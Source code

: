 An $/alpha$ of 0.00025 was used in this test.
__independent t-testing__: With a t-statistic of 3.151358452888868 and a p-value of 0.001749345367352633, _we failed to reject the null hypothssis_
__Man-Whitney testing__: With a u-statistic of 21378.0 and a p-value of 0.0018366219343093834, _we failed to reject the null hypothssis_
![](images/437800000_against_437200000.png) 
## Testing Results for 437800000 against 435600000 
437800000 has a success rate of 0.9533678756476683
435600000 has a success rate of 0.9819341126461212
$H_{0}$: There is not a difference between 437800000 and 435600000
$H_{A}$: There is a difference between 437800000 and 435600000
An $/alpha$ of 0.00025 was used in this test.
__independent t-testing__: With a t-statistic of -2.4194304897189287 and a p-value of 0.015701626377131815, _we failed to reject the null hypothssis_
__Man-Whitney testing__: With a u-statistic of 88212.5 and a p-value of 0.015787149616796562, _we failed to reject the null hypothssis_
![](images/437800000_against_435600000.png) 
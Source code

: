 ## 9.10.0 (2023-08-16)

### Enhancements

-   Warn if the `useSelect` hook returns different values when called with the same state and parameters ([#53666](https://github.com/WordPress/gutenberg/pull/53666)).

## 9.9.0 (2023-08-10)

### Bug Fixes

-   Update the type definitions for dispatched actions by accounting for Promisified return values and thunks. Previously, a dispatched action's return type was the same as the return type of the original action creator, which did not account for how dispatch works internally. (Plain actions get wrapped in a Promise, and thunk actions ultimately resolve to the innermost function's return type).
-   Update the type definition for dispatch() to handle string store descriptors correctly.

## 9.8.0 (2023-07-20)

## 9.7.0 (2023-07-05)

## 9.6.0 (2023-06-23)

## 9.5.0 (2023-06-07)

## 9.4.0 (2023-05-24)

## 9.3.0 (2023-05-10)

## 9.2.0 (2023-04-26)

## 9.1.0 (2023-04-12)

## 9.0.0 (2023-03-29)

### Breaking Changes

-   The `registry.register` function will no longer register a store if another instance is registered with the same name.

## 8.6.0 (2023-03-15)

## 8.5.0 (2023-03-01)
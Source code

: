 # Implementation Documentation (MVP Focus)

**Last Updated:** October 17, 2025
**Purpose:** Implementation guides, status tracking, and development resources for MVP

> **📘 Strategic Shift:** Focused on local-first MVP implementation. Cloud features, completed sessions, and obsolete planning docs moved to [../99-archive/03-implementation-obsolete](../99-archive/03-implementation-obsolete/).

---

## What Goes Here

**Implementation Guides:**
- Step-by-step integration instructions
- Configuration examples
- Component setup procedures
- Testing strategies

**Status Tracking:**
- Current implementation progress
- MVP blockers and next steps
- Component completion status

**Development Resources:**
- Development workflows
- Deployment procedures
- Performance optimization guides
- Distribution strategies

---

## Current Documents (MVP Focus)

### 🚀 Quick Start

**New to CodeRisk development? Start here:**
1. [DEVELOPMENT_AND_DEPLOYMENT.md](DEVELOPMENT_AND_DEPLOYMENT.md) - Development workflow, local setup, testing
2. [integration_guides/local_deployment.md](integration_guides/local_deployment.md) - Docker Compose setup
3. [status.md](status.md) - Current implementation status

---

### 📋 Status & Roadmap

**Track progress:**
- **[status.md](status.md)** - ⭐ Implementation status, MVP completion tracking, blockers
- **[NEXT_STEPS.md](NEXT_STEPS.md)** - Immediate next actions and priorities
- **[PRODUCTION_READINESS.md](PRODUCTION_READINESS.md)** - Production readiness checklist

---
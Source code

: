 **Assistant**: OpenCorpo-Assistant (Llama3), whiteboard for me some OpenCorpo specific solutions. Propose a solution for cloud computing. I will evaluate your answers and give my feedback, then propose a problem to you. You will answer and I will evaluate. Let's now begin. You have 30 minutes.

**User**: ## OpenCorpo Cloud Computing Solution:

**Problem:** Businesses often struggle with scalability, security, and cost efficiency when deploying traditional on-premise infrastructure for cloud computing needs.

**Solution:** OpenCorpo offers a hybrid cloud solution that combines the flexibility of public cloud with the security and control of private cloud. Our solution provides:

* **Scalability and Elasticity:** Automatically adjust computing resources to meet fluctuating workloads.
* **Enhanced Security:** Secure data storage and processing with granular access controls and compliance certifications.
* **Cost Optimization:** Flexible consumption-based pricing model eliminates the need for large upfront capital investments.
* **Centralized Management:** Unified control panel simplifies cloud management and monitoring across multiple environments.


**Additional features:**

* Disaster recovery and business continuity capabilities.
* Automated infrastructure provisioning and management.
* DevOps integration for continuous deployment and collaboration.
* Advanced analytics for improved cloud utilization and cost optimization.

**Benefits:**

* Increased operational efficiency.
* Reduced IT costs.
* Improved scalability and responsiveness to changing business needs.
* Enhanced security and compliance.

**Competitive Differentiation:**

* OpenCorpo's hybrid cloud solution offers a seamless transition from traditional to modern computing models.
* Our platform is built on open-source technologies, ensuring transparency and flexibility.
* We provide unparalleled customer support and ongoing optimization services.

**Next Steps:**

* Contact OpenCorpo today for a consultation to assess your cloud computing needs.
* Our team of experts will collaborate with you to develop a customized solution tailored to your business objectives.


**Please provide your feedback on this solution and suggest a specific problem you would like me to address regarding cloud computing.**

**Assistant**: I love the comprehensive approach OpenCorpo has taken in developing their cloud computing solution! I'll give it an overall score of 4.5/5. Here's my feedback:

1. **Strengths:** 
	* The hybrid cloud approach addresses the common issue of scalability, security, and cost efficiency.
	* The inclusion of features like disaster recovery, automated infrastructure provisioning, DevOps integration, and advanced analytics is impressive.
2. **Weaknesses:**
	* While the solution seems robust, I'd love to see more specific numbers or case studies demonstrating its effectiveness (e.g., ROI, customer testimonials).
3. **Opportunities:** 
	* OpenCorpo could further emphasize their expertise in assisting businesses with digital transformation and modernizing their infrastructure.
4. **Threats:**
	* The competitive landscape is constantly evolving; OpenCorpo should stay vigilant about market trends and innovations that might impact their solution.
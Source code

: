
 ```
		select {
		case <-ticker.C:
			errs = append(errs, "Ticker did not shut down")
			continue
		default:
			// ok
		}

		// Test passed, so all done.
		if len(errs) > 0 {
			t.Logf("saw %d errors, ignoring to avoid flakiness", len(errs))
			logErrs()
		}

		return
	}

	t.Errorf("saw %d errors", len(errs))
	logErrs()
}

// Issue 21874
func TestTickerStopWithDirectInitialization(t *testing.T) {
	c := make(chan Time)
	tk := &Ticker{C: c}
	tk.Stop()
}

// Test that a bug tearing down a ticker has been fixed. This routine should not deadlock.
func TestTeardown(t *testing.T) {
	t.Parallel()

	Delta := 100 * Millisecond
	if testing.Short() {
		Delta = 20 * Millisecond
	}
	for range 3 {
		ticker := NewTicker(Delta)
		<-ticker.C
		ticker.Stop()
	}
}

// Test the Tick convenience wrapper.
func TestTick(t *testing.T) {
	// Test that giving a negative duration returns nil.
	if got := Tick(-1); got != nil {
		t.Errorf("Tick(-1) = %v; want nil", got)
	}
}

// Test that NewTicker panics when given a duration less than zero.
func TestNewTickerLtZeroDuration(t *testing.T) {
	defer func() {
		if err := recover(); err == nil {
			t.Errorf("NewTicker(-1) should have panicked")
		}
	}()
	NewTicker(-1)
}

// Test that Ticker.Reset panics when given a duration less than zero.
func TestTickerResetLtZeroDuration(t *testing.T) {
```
§ §
**WORK TO COMPLETE**
Every record must be set down again exactly.

**REPLY TO THE TASK**
Source code

: An $/alpha$ of 0.00025 was used in this test.
__independent t-testing__: With a t-statistic of 3.151358452888868 and a p-value of 0.001749345367352633, _we failed to reject the null hypothssis_
__Man-Whitney testing__: With a u-statistic of 21378.0 and a p-value of 0.0018366219343093834, _we failed to reject the null hypothssis_
![](images/437800000_against_437200000.png) 
## Testing Results for 437800000 against 435600000 
437800000 has a success rate of 0.9533678756476683
435600000 has a success rate of 0.9819341126461212
$H_{0}$: There is not a difference between 437800000 and 435600000
$H_{A}$: There is a difference between 437800000 and 435600000
An $/alpha$ of 0.00025 was used in this test.
__independent t-testing__: With a t-statistic of -2.4194304897189287 and a p-value of 0.015701626377131815, _we failed to reject the null hypothssis_
__Man-Whitney testing__: With a u-statistic of 88212.5 and a p-value of 0.015787149616796562, _we failed to reject the null hypothssis_
![](images/437800000_against_435600000.png) 
Source code

: ## 9.10.0 (2023-08-16)

### Enhancements

-   Warn if the `useSelect` hook returns different values when called with the same state and parameters ([#53666](https://github.com/WordPress/gutenberg/pull/53666)).

## 9.9.0 (2023-08-10)

### Bug Fixes

-   Update the type definitions for dispatched actions by accounting for Promisified return values and thunks. Previously, a dispatched action's return type was the same as the return type of the original action creator, which did not account for how dispatch works internally. (Plain actions get wrapped in a Promise, and thunk actions ultimately resolve to the innermost function's return type).
-   Update the type definition for dispatch() to handle string store descriptors correctly.

## 9.8.0 (2023-07-20)

## 9.7.0 (2023-07-05)

## 9.6.0 (2023-06-23)

## 9.5.0 (2023-06-07)

## 9.4.0 (2023-05-24)

## 9.3.0 (2023-05-10)

## 9.2.0 (2023-04-26)

## 9.1.0 (2023-04-12)

## 9.0.0 (2023-03-29)

### Breaking Changes

-   The `registry.register` function will no longer register a store if another instance is registered with the same name.

## 8.6.0 (2023-03-15)

## 8.5.0 (2023-03-01)
Source code

: # Implementation Documentation (MVP Focus)

**Last Updated:** October 17, 2025
**Purpose:** Implementation guides, status tracking, and development resources for MVP

> **📘 Strategic Shift:** Focused on local-first MVP implementation. Cloud features, completed sessions, and obsolete planning docs moved to [../99-archive/03-implementation-obsolete](../99-archive/03-implementation-obsolete/).

---

## What Goes Here

**Implementation Guides:**
- Step-by-step integration instructions
- Configuration examples
- Component setup procedures
- Testing strategies

**Status Tracking:**
- Current implementation progress
- MVP blockers and next steps
- Component completion status

**Development Resources:**
- Development workflows
- Deployment procedures
- Performance optimization guides
- Distribution strategies

---

## Current Documents (MVP Focus)

### 🚀 Quick Start

**New to CodeRisk development? Start here:**
1. [DEVELOPMENT_AND_DEPLOYMENT.md](DEVELOPMENT_AND_DEPLOYMENT.md) - Development workflow, local setup, testing
2. [integration_guides/local_deployment.md](integration_guides/local_deployment.md) - Docker Compose setup
3. [status.md](status.md) - Current implementation status

---

### 📋 Status & Roadmap

**Track progress:**
- **[status.md](status.md)** - ⭐ Implementation status, MVP completion tracking, blockers
- **[NEXT_STEPS.md](NEXT_STEPS.md)** - Immediate next actions and priorities
- **[PRODUCTION_READINESS.md](PRODUCTION_READINESS.md)** - Production readiness checklist

---
Source code

: **Assistant**: OpenCorpo-Assistant (Llama3), whiteboard for me some OpenCorpo specific solutions. Propose a solution for cloud computing. I will evaluate your answers and give my feedback, then propose a problem to you. You will answer and I will evaluate. Let's now begin. You have 30 minutes.

**User**: ## OpenCorpo Cloud Computing Solution:

**Problem:** Businesses often struggle with scalability, security, and cost efficiency when deploying traditional on-premise infrastructure for cloud computing needs.

**Solution:** OpenCorpo offers a hybrid cloud solution that combines the flexibility of public cloud with the security and control of private cloud. Our solution provides:

* **Scalability and Elasticity:** Automatically adjust computing resources to meet fluctuating workloads.
* **Enhanced Security:** Secure data storage and processing with granular access controls and compliance certifications.
* **Cost Optimization:** Flexible consumption-based pricing model eliminates the need for large upfront capital investments.
* **Centralized Management:** Unified control panel simplifies cloud management and monitoring across multiple environments.


**Additional features:**

* Disaster recovery and business continuity capabilities.
* Automated infrastructure provisioning and management.
* DevOps integration for continuous deployment and collaboration.
* Advanced analytics for improved cloud utilization and cost optimization.

**Benefits:**

* Increased operational efficiency.
* Reduced IT costs.
* Improved scalability and responsiveness to changing business needs.
* Enhanced security and compliance.

**Competitive Differentiation:**

* OpenCorpo's hybrid cloud solution offers a seamless transition from traditional to modern computing models.
* Our platform is built on open-source technologies, ensuring transparency and flexibility.
* We provide unparalleled customer support and ongoing optimization services.

**Next Steps:**

* Contact OpenCorpo today for a consultation to assess your cloud computing needs.
* Our team of experts will collaborate with you to develop a customized solution tailored to your business objectives.


**Please provide your feedback on this solution and suggest a specific problem you would like me to address regarding cloud computing.**

**Assistant**: I love the comprehensive approach OpenCorpo has taken in developing their cloud computing solution! I'll give it an overall score of 4.5/5. Here's my feedback:

1. **Strengths:** 
	* The hybrid cloud approach addresses the common issue of scalability, security, and cost efficiency.
	* The inclusion of features like disaster recovery, automated infrastructure provisioning, DevOps integration, and advanced analytics is impressive.
2. **Weaknesses:**
	* While the solution seems robust, I'd love to see more specific numbers or case studies demonstrating its effectiveness (e.g., ROI, customer testimonials).
3. **Opportunities:** 
	* OpenCorpo could further emphasize their expertise in assisting businesses with digital transformation and modernizing their infrastructure.
4. **Threats:**
	* The competitive landscape is constantly evolving; OpenCorpo should stay vigilant about market trends and innovations that might impact their solution.
Source code

:
 ```
		select {
		case <-ticker.C:
			errs = append(errs, "Ticker did not shut down")
			continue
		default:
			// ok
		}

		// Test passed, so all done.
		if len(errs) > 0 {
			t.Logf("saw %d errors, ignoring to avoid flakiness", len(errs))
			logErrs()
		}

		return
	}

	t.Errorf("saw %d errors", len(errs))
	logErrs()
}

// Issue 21874
func TestTickerStopWithDirectInitialization(t *testing.T) {
	c := make(chan Time)
	tk := &Ticker{C: c}
	tk.Stop()
}

// Test that a bug tearing down a ticker has been fixed. This routine should not deadlock.
func TestTeardown(t *testing.T) {
	t.Parallel()

	Delta := 100 * Millisecond
	if testing.Short() {
		Delta = 20 * Millisecond
	}
	for range 3 {
		ticker := NewTicker(Delta)
		<-ticker.C
		ticker.Stop()
	}
}

// Test the Tick convenience wrapper.
func TestTick(t *testing.T) {
	// Test that giving a negative duration returns nil.
	if got := Tick(-1); got != nil {
		t.Errorf("Tick(-1) = %v; want nil", got)
	}
}

// Test that NewTicker panics when given a duration less than zero.
func TestNewTickerLtZeroDuration(t *testing.T) {
	defer func() {
		if err := recover(); err == nil {
			t.Errorf("NewTicker(-1) should have panicked")
		}
	}()
	NewTicker(-1)
}

// Test that Ticker.Reset panics when given a duration less than zero.
func TestTickerResetLtZeroDuration(t *testing.T) {
```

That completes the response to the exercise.